Menurutnya bahwa untuk barang dan jasa di luar kriteria barang mewah tertentu, tarif PPN tetap berlaku 11 persen.

Namun, Misbakhun menyayangkan langkah yang diambil Kemenkeu dalam melaksanakan perintah Presiden tersebut.

Dalam Peraturan Menteri Keuangan (PMK) Nomor 131 Tahun 2024 yang mengatur pengimplementasian kenaikan tarif PPN, dia menilai terdapat kerancuan dalam penerapannya.

“Aturan pelaksanaannya di PMK sangat membingungkan dan menimbulkan kerancuan dalam penerapannya,” ungkap Ketua Komisi XI DPR RI ini.

Dalam PMK tersebut, tarif PPN untuk barang dan jasa mewah maupun non-mewah tetap naik menjadi 12 persen.

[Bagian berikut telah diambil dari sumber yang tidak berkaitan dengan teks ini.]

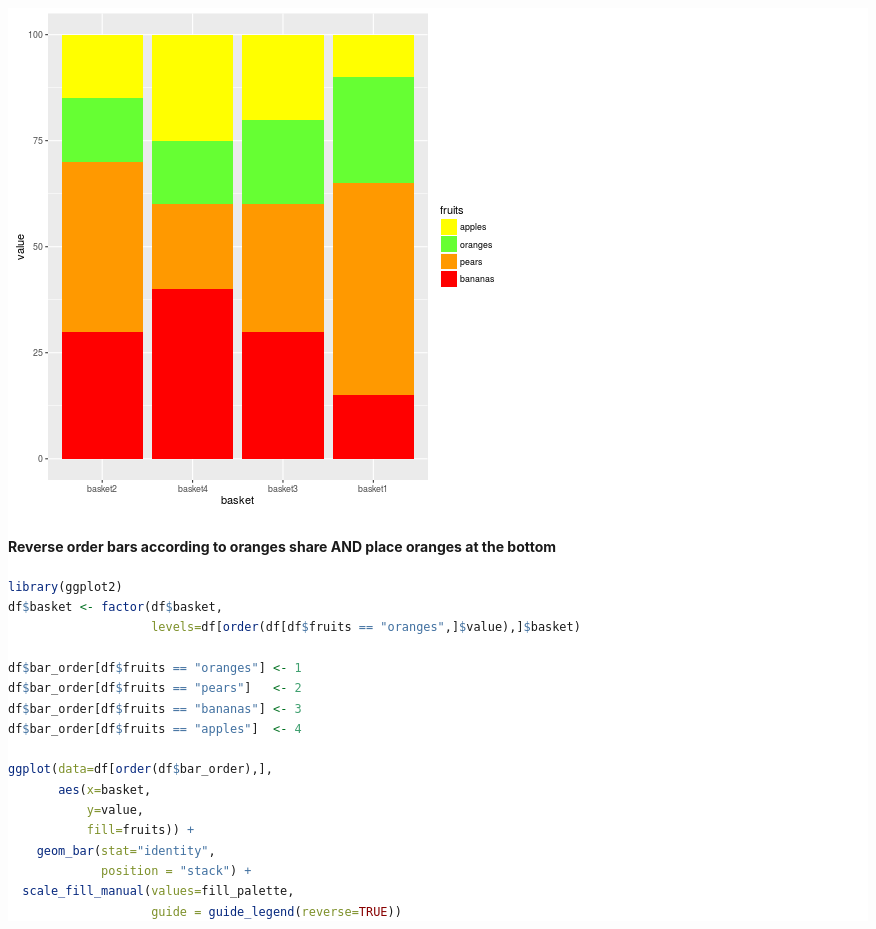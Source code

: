 ![plot of chunk unnamed-chunk-38](figure/unnamed-chunk-38-1.png)



#### Reverse order bars according to oranges share AND place oranges at the bottom


```r
library(ggplot2)
df$basket <- factor(df$basket, 
                    levels=df[order(df[df$fruits == "oranges",]$value),]$basket)

df$bar_order[df$fruits == "oranges"] <- 1
df$bar_order[df$fruits == "pears"]   <- 2
df$bar_order[df$fruits == "bananas"] <- 3
df$bar_order[df$fruits == "apples"]  <- 4

ggplot(data=df[order(df$bar_order),], 
       aes(x=basket,
           y=value,
           fill=fruits)) +
    geom_bar(stat="identity", 
             position = "stack") +
  scale_fill_manual(values=fill_palette, 
                    guide = guide_legend(reverse=TRUE))
```
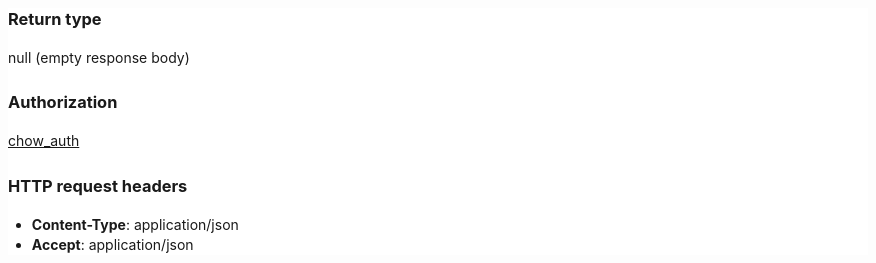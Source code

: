 ### Return type

null (empty response body)

### Authorization

[chow_auth](../README.md#chow_auth)

### HTTP request headers

 - **Content-Type**: application/json
 - **Accept**: application/json

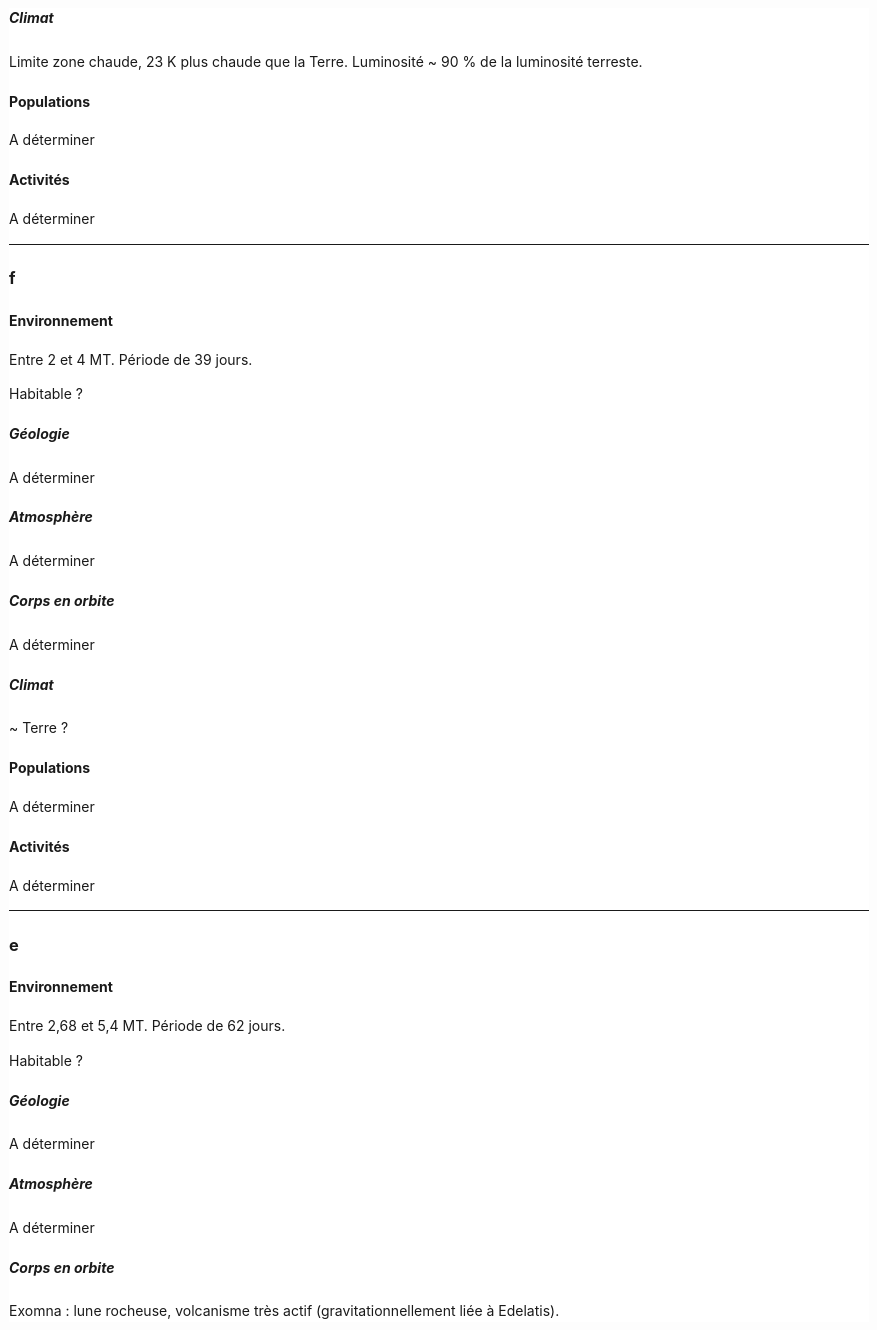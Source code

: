 ##### Climat
Limite zone chaude, 23 K plus chaude que la Terre. Luminosité ~ 90 % de la luminosité terreste.

#### Populations
A déterminer

#### Activités
A déterminer

* * * 

### f

#### Environnement
 Entre 2 et 4 MT. Période de 39 jours.

 Habitable ?

##### Géologie
A déterminer

##### Atmosphère
A déterminer

##### Corps en orbite
A déterminer

##### Climat
~ Terre ?

#### Populations
A déterminer

#### Activités
A déterminer

* * * 

### e

#### Environnement
 Entre 2,68 et 5,4 MT. Période de 62 jours.

 Habitable ?

##### Géologie
A déterminer

##### Atmosphère
A déterminer

##### Corps en orbite
Exomna : lune rocheuse, volcanisme très actif (gravitationnellement liée à Edelatis).
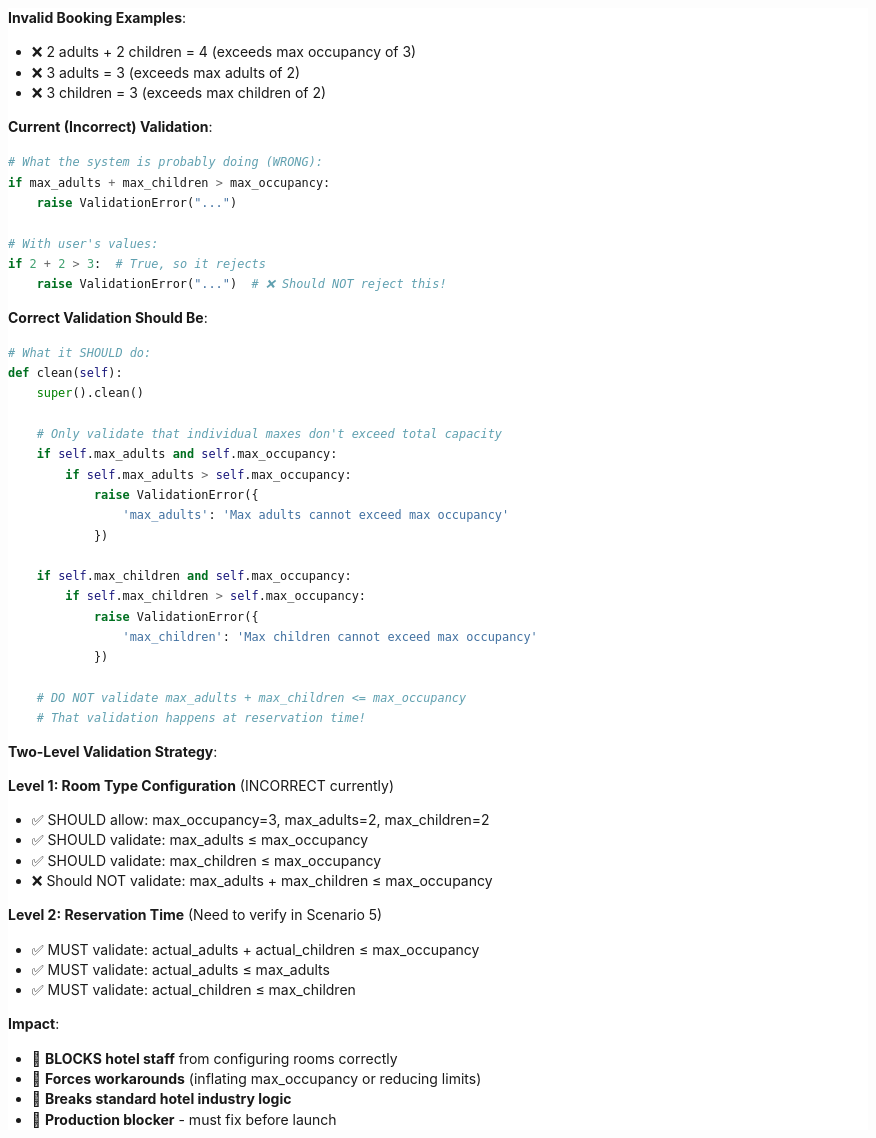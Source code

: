 **Invalid Booking Examples**:
- ❌ 2 adults + 2 children = 4 (exceeds max occupancy of 3)
- ❌ 3 adults = 3 (exceeds max adults of 2)
- ❌ 3 children = 3 (exceeds max children of 2)

**Current (Incorrect) Validation**:
```python
# What the system is probably doing (WRONG):
if max_adults + max_children > max_occupancy:
    raise ValidationError("...")

# With user's values:
if 2 + 2 > 3:  # True, so it rejects
    raise ValidationError("...")  # ❌ Should NOT reject this!
```

**Correct Validation Should Be**:
```python
# What it SHOULD do:
def clean(self):
    super().clean()

    # Only validate that individual maxes don't exceed total capacity
    if self.max_adults and self.max_occupancy:
        if self.max_adults > self.max_occupancy:
            raise ValidationError({
                'max_adults': 'Max adults cannot exceed max occupancy'
            })

    if self.max_children and self.max_occupancy:
        if self.max_children > self.max_occupancy:
            raise ValidationError({
                'max_children': 'Max children cannot exceed max occupancy'
            })

    # DO NOT validate max_adults + max_children <= max_occupancy
    # That validation happens at reservation time!
```

**Two-Level Validation Strategy**:

**Level 1: Room Type Configuration** (INCORRECT currently)
- ✅ SHOULD allow: max_occupancy=3, max_adults=2, max_children=2
- ✅ SHOULD validate: max_adults ≤ max_occupancy
- ✅ SHOULD validate: max_children ≤ max_occupancy
- ❌ Should NOT validate: max_adults + max_children ≤ max_occupancy

**Level 2: Reservation Time** (Need to verify in Scenario 5)
- ✅ MUST validate: actual_adults + actual_children ≤ max_occupancy
- ✅ MUST validate: actual_adults ≤ max_adults
- ✅ MUST validate: actual_children ≤ max_children

**Impact**:
- 🔴 **BLOCKS hotel staff** from configuring rooms correctly
- 🔴 **Forces workarounds** (inflating max_occupancy or reducing limits)
- 🔴 **Breaks standard hotel industry logic**
- 🔴 **Production blocker** - must fix before launch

Namun, untuk barang dan jasa non-mewah, pemerintah menerapkan Dasar Pengenaan Pajak (DPP) Nilai Lain 11/12, sehingga tarif efektif PPN barang dan jasa non-mewah tetap 11 persen.

Misbakhun juga mengkritik penggunaan DPP nilai lain 11/12, yang menurutnya menciptakan penafsiran bahwa Undang-undang Nomor 7 Tahun 2021 tentang Harmonisasi Peraturan Perpajakan (UU HPP) tidak dapat menerapkan tarif PPN dengan multi tarif.

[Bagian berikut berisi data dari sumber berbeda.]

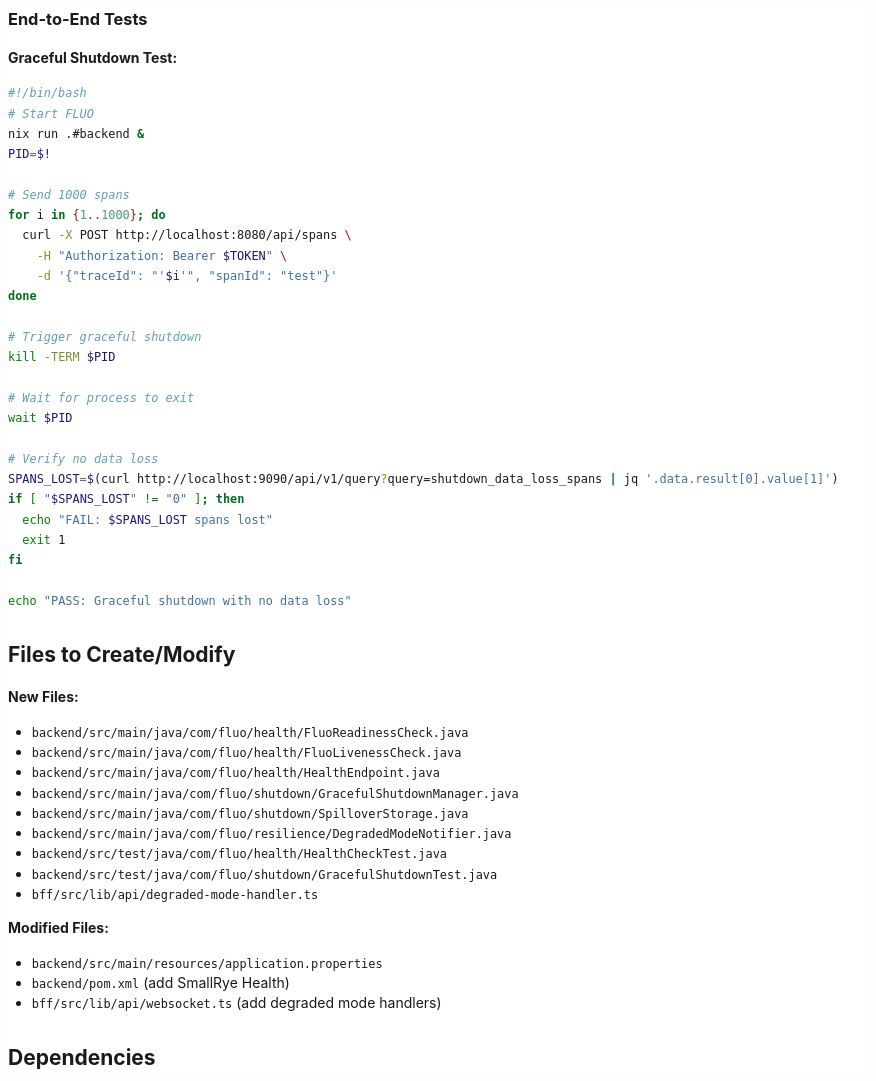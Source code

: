 ### End-to-End Tests

**Graceful Shutdown Test:**
```bash
#!/bin/bash
# Start FLUO
nix run .#backend &
PID=$!

# Send 1000 spans
for i in {1..1000}; do
  curl -X POST http://localhost:8080/api/spans \
    -H "Authorization: Bearer $TOKEN" \
    -d '{"traceId": "'$i'", "spanId": "test"}'
done

# Trigger graceful shutdown
kill -TERM $PID

# Wait for process to exit
wait $PID

# Verify no data loss
SPANS_LOST=$(curl http://localhost:9090/api/v1/query?query=shutdown_data_loss_spans | jq '.data.result[0].value[1]')
if [ "$SPANS_LOST" != "0" ]; then
  echo "FAIL: $SPANS_LOST spans lost"
  exit 1
fi

echo "PASS: Graceful shutdown with no data loss"
```

## Files to Create/Modify

**New Files:**
- `backend/src/main/java/com/fluo/health/FluoReadinessCheck.java`
- `backend/src/main/java/com/fluo/health/FluoLivenessCheck.java`
- `backend/src/main/java/com/fluo/health/HealthEndpoint.java`
- `backend/src/main/java/com/fluo/shutdown/GracefulShutdownManager.java`
- `backend/src/main/java/com/fluo/shutdown/SpilloverStorage.java`
- `backend/src/main/java/com/fluo/resilience/DegradedModeNotifier.java`
- `backend/src/test/java/com/fluo/health/HealthCheckTest.java`
- `backend/src/test/java/com/fluo/shutdown/GracefulShutdownTest.java`
- `bff/src/lib/api/degraded-mode-handler.ts`

**Modified Files:**
- `backend/src/main/resources/application.properties`
- `backend/pom.xml` (add SmallRye Health)
- `bff/src/lib/api/websocket.ts` (add degraded mode handlers)

## Dependencies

“Padahal, dalam Pasal 7 UU HPP tidak ada larangan soal multi tarif PPN,” tegasnya.

Lebih lanjut, Misbakhun menyoroti masa transisi kenaikan tarif PPN untuk barang mewah yang berlaku dari 1 hingga 31 Januari 2025.

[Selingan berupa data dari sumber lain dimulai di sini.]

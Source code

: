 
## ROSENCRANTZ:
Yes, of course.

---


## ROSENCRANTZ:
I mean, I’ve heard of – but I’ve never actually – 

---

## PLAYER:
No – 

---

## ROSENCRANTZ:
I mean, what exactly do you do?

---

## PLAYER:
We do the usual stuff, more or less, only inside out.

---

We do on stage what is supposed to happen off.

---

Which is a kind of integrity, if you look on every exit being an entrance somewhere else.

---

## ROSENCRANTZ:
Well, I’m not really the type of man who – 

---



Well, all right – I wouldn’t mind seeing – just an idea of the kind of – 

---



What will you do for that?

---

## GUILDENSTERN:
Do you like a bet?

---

Selama periode ini, tarif efektif PPN barang mewah tetap sebesar 11 persen.

“Dengan aturan teknis penerapan PPN 12 persen yang rumit itu, masyarakat dan pelaku usaha akan kebingungan,” ujarnya.

Dia juga menambahkan bahwa pengumuman tarif PPN yang tidak naik dilakukan pemerintah pada detik-detik terakhir, yaitu pada 31 Desember 2024.

Hal ini menyebabkan para pengusaha hanya memiliki waktu yang sangat sedikit untuk mempersiapkan perubahan dalam sistem mereka.

Akibatnya, beberapa perusahaan retail dan penyedia layanan digital, seperti Google dan Apple, telah memungut PPN 12 persen kepada masyarakat, meskipun barang dan layanan yang diberikan seharusnya tidak terpengaruh oleh kenaikan PPN tersebut.

“Peraturan ini menimbulkan keresahan di masyarakat,” kata Misbakhun.

Dia menekankan bahwa Kemenkeu seharusnya membuat peraturan dengan bahasa yang lebih sederhana dan tidak menimbulkan multi tafsir.